■ What the task asks: Find every line in the records that holds the string "language". Copy each one.

■ Records for the exercise:
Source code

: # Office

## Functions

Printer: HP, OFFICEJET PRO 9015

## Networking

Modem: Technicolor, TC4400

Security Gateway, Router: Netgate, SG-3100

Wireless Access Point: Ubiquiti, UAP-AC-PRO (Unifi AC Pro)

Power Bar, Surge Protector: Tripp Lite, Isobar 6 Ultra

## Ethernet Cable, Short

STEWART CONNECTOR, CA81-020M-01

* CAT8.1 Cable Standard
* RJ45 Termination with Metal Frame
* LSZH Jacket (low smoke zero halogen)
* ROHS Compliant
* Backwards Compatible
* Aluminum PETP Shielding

* * *

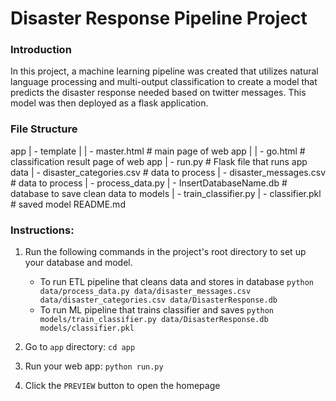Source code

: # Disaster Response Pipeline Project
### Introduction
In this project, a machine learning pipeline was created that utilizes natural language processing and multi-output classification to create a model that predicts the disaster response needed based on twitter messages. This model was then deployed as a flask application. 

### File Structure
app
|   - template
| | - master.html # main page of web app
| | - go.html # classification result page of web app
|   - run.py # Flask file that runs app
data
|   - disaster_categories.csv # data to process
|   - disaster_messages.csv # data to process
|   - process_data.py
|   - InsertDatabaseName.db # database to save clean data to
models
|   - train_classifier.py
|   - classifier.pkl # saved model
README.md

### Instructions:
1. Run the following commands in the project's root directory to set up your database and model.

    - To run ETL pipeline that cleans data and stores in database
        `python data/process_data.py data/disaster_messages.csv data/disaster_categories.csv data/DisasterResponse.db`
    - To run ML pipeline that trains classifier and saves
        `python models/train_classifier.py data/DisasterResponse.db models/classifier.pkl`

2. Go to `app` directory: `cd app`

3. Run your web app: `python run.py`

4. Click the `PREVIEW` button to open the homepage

...

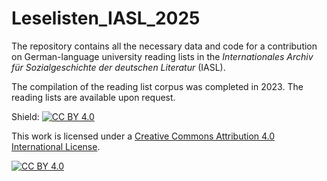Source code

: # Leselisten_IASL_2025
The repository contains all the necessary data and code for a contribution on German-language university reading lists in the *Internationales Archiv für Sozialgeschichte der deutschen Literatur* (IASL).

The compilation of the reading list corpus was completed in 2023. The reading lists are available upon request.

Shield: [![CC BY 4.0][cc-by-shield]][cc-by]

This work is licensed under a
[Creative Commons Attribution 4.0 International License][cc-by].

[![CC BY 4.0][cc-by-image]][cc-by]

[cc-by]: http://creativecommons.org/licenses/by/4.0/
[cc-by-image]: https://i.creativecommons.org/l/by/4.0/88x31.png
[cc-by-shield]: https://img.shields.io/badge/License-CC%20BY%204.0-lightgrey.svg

■ Result of the exercise:
In this project, a machine learning pipeline was created that utilizes natural language processing and multi-output classification to create a model that predicts the disaster response needed based on twitter messages. This model was then deployed as a flask application. 
The repository contains all the necessary data and code for a contribution on German-language university reading lists in the *Internationales Archiv für Sozialgeschichte der deutschen Literatur* (IASL).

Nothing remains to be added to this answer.